As the Coronavirus pandemic continues to cause great feelings of worry, fear and uncertainty, it’s more important than ever that everyone remains well informed over the appropriate steps that need to be taken.
The challenges facing both the authorities and the general public are vast and varied, as every effort is made to restrict the spread of the virus and protect the health of as many people as possible. In the UK, prime minister Boris Johnson announced an initial three-week lockdown on March 23rd, and it seems inevitable that protective measures will remain in place for much longer.
For the majority of the UK, that means staying at home as much as possible, only venturing out for essential supplies and taking one form of outdoor exercise per day. But what about the non-UK nationals currently residing on these shores?
Data from the Higher Education Statistics Agency reveals there were 485,645 international students in the UK for the 2018-19 academic year. Assuming that number remains largely the same 12 months on, that’s almost half a million people living away from home and potentially worrying about what the Covid-19 outbreak means for them. Here are a few key pieces of information as well as advice on the best course of action in these troubling times.
Visas will not be revoked and extensions will be granted
The Home Office and UK Visas and Immigration have published advice for Tier 2, 4 and 5 sponsors that their visas will not be withdrawn if they are studying from home or self-isolating. Furthermore, the Home Office has announced that all foreign nationals in the UK will be granted visa extensions until May 31st.
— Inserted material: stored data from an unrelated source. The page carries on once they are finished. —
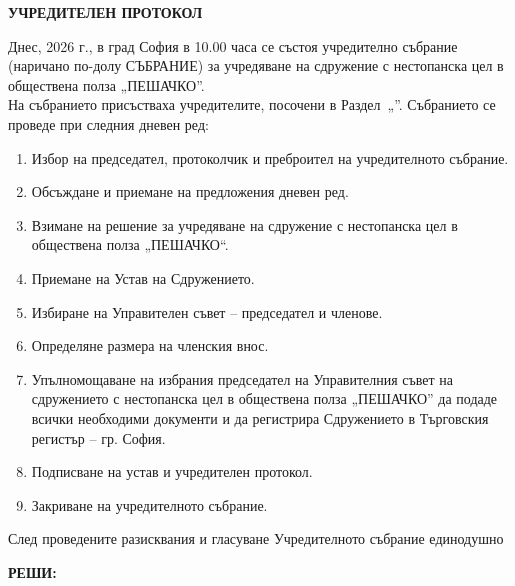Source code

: \documentclass[11pt,a4paper]{article}
\begin{document}
\begin{center}
  {\bf\Huge УЧРЕДИТЕЛЕН ПРОТОКОЛ}
\end{center}

\vspace{0.7cm}

Днес, \makebox[3cm]{\dotfill} 2026 г., в град София в 10.00 часа се състоя учредително
събрание (наричано по-долу СЪБРАНИЕ) за учредяване на сдружение с нестопанска цел в
обществена полза „ПЕШАЧКО”. \\[0.2cm]

\noindent На събранието присъстваха учредителите, посочени в
Раздел~„”. Събранието се проведе при следния дневен ред:

\begin{enumerate}
\item Избор на председател, протоколчик и преброител на учредителното събрание.
\item Обсъждане и приемане на предложения дневен ред.
\item Взимане на решение за учредяване на сдружение с нестопанска цел в обществена полза
  „ПЕШАЧКО“.
\item Приемане на Устав на Сдружението.
\item Избиране на Управителен съвет -- председател и членове.
\item Определяне размера на членския внос.
\item Упълномощаване на избрания председател на Управителния съвет на сдружението с
  нестопанска цел в обществена полза „ПЕШАЧКО” да подаде всички необходими документи и
  да регистрира Сдружението в Търговския регистър -- гр. София.
\item Подписване на устав и учредителен протокол.
\item Закриване на учредителното събрание.
\end{enumerate}

След проведените разисквания и гласуване Учредителното събрание единодушно

\begin{center}
  {\bf\large РЕШИ:}
\end{center}
\end{document}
Seek legal advice if necessary
In these unprecedented times, it stands to reason that international students may wish to gain a further understanding of their position. Getting in touch with a specialist immigration lawyer may help to clarify the situation, as experts in the field should be able to offer sound, impartial advice on your rights and the options open to you.
Avoid travelling home
Government advice is to stay put as much as possible and avoid non-essential travel. Although the desire to return home is perfectly natural and understandable, remaining within halls of residence is the best course of action to curb the spread of the virus. If students do opt to go home, it’s likely they will have to quarantine themselves for a period of two to three weeks to guard against the possibility of passing the virus on to somebody else in the event that they are a carrier.